§ **EXERCISE GOAL**
Your task is to filter the entries and copy every line containing the string "main".

§ **DATA LISTING**
****

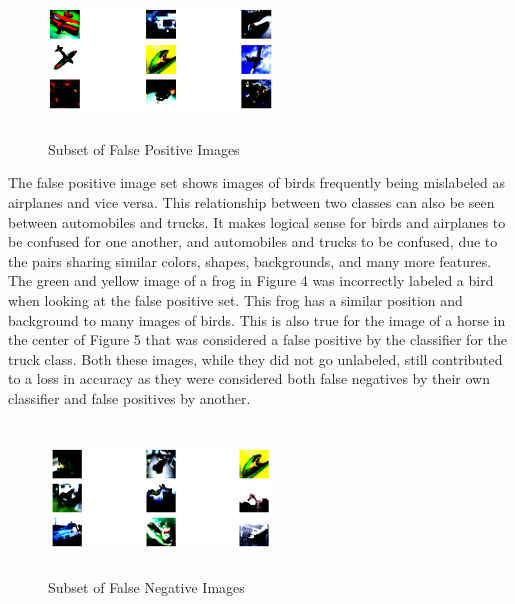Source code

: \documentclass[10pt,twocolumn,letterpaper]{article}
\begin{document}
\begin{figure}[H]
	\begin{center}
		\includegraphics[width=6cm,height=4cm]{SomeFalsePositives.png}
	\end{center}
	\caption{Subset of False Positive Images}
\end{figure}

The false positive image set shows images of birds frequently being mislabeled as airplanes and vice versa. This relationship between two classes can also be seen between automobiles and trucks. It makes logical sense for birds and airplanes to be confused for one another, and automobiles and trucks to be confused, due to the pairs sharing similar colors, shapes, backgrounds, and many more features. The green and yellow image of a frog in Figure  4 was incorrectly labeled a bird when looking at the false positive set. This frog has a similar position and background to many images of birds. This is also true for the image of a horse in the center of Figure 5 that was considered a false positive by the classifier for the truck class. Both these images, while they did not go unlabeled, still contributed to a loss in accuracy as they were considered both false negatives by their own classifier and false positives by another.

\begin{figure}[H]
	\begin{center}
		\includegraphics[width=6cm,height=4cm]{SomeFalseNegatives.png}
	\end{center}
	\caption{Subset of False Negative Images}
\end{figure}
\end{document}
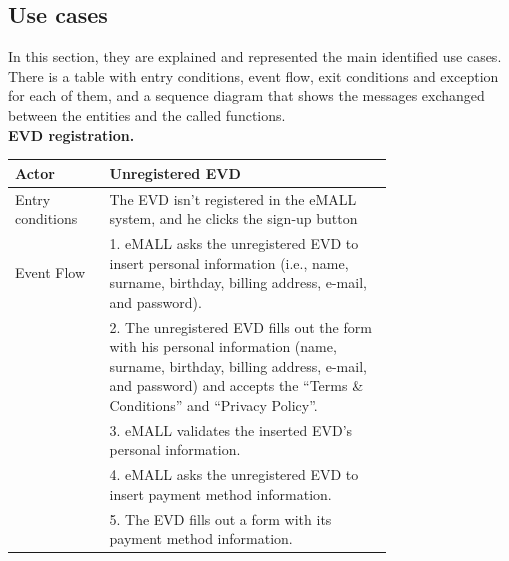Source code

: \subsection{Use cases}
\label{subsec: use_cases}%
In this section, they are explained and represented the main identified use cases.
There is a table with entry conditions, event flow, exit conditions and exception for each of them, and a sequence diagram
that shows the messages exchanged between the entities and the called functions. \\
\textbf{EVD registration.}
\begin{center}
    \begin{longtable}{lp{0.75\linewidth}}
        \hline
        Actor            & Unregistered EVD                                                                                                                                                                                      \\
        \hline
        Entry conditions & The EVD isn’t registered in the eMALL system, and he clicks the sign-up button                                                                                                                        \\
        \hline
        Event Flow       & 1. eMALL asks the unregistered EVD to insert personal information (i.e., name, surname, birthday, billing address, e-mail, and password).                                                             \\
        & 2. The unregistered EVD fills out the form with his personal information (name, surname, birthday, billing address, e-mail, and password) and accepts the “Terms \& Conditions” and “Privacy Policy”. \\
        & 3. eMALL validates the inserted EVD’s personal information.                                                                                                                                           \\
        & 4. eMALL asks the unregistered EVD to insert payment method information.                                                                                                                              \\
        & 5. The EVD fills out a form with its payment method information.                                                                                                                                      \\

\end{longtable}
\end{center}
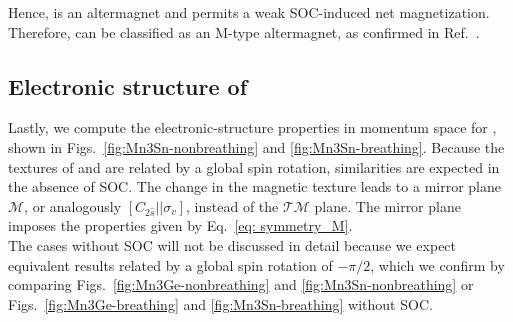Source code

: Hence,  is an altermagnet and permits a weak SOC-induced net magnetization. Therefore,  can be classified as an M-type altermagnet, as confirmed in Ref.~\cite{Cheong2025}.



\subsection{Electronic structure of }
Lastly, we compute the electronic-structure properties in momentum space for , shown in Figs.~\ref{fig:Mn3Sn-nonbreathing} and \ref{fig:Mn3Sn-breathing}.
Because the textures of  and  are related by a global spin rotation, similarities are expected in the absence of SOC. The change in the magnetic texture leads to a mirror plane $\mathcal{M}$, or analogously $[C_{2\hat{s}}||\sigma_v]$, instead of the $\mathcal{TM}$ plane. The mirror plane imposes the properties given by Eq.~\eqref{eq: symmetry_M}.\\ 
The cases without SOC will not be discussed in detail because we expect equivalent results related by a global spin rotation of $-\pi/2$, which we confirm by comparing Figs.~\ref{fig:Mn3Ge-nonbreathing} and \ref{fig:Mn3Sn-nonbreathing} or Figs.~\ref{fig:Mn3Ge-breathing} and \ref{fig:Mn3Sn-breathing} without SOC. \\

****

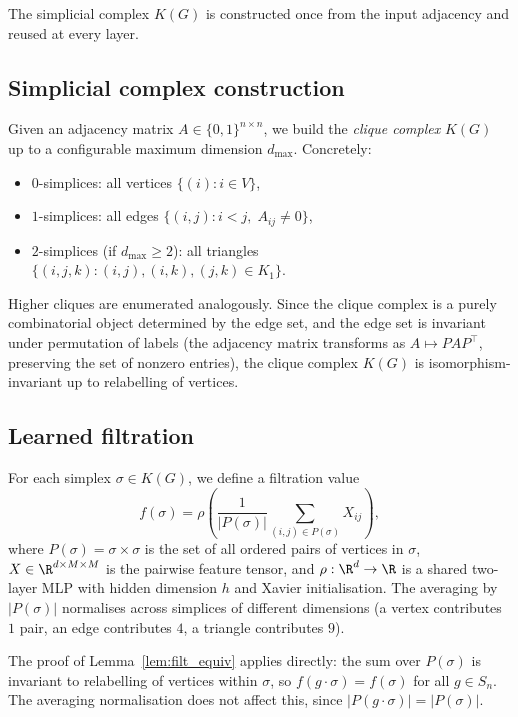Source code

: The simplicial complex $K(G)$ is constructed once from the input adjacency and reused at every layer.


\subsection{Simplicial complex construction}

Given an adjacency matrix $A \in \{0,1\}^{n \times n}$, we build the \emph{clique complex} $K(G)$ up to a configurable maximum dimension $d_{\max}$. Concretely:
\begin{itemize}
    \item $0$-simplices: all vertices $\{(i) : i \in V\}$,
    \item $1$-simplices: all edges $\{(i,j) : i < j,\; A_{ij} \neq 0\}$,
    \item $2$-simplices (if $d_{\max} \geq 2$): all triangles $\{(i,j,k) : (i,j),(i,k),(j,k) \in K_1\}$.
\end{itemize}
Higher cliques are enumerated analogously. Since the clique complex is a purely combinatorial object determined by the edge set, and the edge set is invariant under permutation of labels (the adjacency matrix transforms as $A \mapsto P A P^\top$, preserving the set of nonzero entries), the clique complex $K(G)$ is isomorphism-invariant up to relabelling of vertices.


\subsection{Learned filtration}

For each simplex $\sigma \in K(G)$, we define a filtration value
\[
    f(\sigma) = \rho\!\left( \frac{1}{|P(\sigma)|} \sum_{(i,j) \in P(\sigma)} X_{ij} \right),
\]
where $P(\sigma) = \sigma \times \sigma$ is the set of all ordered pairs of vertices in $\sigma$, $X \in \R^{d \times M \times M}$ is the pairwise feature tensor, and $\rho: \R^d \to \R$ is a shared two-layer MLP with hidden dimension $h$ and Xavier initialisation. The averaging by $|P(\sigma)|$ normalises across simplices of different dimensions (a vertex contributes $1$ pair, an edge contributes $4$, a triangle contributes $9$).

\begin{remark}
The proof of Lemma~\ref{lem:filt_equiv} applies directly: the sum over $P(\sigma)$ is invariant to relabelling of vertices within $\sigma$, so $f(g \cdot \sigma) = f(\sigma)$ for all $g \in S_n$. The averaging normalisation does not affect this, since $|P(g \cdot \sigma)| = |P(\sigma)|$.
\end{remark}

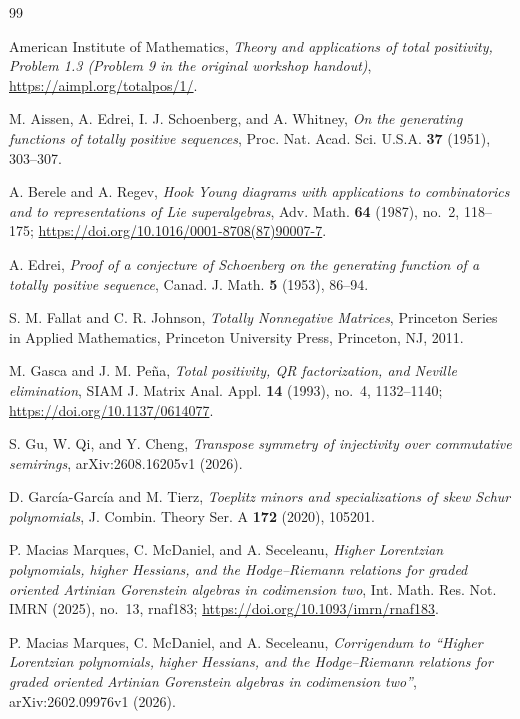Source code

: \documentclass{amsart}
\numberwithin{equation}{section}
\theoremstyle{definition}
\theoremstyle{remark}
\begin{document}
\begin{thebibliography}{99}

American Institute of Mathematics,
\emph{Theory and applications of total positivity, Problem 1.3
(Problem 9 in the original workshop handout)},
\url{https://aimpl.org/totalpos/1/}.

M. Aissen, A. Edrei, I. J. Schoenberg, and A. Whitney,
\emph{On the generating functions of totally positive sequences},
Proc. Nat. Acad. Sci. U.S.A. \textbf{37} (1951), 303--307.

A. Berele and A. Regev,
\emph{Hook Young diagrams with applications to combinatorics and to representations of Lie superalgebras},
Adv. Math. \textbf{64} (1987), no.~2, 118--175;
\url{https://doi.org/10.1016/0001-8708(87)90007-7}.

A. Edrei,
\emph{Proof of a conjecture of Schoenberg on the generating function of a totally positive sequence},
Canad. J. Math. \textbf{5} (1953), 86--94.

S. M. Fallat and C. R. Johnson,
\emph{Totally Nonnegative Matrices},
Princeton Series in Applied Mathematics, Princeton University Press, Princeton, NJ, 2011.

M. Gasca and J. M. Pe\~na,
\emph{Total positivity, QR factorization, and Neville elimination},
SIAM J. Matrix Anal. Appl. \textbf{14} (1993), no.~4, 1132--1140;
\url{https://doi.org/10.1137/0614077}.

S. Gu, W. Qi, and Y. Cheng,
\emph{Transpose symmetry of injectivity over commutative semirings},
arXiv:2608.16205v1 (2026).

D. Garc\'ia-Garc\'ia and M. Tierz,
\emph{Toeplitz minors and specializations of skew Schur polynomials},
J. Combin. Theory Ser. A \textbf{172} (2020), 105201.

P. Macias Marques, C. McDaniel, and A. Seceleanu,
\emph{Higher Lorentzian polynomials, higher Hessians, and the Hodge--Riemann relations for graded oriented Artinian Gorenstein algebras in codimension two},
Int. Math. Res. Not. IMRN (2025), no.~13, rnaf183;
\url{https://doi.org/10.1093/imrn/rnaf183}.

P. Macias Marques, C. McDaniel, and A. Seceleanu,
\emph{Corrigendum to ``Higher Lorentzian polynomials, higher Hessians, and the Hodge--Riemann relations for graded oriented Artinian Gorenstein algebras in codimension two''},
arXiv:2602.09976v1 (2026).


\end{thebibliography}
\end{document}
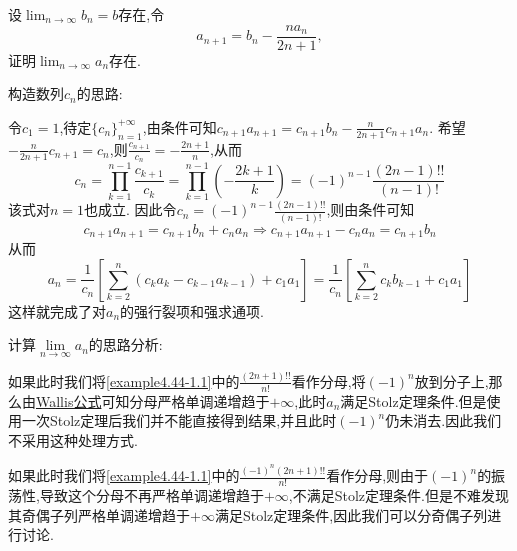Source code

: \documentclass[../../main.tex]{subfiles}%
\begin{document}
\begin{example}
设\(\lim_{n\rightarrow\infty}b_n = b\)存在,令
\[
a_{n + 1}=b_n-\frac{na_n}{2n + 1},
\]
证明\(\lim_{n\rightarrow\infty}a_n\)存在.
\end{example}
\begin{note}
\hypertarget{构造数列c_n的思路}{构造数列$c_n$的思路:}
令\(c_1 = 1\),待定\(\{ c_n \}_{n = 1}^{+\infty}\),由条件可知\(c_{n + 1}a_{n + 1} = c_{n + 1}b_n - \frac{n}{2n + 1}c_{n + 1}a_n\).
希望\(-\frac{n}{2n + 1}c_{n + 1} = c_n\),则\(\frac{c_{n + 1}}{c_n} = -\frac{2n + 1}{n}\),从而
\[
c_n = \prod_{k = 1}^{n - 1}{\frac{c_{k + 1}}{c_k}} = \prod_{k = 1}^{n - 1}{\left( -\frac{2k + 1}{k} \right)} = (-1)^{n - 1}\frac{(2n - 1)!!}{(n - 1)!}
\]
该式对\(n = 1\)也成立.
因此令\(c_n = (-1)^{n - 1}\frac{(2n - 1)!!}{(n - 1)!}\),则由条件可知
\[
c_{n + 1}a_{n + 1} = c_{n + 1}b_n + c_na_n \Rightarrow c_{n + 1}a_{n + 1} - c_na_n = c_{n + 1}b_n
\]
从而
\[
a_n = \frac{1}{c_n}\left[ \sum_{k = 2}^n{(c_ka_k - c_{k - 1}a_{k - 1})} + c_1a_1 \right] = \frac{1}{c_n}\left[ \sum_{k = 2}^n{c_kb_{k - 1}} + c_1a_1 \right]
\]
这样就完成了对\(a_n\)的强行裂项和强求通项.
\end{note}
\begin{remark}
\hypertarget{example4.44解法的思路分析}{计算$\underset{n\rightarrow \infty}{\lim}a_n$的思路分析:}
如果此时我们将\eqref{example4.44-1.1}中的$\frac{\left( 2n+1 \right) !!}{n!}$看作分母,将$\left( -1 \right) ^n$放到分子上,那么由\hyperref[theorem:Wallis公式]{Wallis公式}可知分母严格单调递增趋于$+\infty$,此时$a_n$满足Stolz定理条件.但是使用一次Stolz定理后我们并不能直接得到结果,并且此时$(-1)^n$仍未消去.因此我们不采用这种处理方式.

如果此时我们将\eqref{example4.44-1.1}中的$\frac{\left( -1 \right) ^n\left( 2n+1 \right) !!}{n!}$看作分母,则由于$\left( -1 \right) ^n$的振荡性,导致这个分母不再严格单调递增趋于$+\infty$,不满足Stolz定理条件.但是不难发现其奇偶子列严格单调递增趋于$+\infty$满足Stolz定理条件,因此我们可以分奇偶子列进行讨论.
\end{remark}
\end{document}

****

§ **EXERCISE RESULT**
In this section, they are explained and represented the main identified use cases.
: \documentclass[../../main.tex]{subfiles}%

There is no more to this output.